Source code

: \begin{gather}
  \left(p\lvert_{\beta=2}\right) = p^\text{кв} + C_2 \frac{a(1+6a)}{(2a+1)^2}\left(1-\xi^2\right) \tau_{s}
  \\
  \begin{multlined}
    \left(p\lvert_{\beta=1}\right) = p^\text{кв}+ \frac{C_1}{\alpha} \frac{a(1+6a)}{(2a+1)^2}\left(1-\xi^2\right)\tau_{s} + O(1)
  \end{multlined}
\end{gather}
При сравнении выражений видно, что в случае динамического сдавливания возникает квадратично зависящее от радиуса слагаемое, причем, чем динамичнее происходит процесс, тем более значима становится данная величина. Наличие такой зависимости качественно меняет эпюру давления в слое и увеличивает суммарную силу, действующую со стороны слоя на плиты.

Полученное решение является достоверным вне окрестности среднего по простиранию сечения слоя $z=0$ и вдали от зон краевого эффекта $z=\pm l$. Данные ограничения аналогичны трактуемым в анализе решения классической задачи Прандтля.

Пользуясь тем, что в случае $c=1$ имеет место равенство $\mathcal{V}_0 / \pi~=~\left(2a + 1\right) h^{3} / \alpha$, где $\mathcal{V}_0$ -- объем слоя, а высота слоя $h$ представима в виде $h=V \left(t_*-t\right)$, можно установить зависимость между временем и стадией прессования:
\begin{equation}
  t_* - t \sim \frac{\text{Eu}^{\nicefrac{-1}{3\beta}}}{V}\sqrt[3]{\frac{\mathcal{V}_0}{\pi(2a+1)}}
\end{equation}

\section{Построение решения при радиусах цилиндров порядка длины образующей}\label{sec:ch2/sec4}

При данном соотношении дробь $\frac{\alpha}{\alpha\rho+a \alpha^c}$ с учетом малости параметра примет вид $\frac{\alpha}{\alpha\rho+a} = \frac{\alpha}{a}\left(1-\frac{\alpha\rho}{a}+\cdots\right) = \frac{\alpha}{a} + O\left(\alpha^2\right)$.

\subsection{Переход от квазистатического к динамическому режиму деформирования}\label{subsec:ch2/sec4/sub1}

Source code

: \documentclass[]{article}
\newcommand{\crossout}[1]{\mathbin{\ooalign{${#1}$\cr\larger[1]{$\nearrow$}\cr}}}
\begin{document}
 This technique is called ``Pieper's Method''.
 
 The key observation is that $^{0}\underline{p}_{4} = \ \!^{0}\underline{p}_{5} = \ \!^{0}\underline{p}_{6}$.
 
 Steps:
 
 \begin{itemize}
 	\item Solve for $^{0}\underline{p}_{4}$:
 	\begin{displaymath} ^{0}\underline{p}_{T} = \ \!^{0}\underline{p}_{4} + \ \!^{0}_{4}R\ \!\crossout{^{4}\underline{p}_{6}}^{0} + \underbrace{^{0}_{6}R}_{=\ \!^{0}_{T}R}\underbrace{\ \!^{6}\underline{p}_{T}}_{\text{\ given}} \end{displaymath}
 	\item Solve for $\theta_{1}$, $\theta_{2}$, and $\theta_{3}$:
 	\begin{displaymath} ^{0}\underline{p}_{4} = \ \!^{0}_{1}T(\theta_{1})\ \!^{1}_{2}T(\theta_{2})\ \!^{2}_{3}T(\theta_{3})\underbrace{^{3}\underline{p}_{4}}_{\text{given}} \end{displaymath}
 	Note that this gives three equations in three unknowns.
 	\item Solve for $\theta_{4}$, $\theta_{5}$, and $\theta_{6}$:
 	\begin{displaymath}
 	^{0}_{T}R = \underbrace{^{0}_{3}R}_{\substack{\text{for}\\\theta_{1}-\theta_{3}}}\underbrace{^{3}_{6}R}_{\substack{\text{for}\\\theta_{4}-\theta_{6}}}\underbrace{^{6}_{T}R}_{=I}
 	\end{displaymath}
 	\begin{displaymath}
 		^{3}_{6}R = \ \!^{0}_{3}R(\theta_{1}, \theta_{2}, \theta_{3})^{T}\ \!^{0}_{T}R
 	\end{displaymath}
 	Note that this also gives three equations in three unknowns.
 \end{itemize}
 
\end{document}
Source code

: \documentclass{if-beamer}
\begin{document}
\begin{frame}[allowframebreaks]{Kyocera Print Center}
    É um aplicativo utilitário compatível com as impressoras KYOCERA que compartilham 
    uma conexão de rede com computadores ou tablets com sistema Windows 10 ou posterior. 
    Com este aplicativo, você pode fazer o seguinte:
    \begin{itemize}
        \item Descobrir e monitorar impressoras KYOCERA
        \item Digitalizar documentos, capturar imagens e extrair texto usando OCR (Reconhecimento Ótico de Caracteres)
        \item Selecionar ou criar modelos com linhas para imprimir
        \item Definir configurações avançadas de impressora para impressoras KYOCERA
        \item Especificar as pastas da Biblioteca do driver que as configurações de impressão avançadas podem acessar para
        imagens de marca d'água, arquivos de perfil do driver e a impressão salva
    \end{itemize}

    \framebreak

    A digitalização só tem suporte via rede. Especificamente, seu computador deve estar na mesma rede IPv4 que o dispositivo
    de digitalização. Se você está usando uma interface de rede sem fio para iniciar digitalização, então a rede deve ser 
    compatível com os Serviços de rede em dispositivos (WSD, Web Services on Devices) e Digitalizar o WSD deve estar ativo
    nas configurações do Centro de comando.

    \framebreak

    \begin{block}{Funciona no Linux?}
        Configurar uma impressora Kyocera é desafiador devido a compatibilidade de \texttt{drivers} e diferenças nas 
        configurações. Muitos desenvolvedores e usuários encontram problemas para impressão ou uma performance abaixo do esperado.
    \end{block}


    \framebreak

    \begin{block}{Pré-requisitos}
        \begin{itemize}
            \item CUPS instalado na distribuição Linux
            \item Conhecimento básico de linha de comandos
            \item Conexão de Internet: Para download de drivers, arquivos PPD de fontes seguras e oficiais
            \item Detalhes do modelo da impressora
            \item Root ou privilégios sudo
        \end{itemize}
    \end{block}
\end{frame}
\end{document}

Task brief —
Every line from the one holding "Configurar uma impressora" through the final line of the listing must be echoed exactly; leave out all other lines.

Solution to this exercise —
        Configurar uma impressora Kyocera é desafiador devido a compatibilidade de \texttt{drivers} e diferenças nas 
        configurações. Muitos desenvolvedores e usuários encontram problemas para impressão ou uma performance abaixo do esperado.
    \end{block}


    \framebreak

    \begin{block}{Pré-requisitos}
        \begin{itemize}
            \item CUPS instalado na distribuição Linux
            \item Conhecimento básico de linha de comandos
            \item Conexão de Internet: Para download de drivers, arquivos PPD de fontes seguras e oficiais
            \item Detalhes do modelo da impressora
            \item Root ou privilégios sudo
        \end{itemize}
    \end{block}
\end{frame}
\end{document}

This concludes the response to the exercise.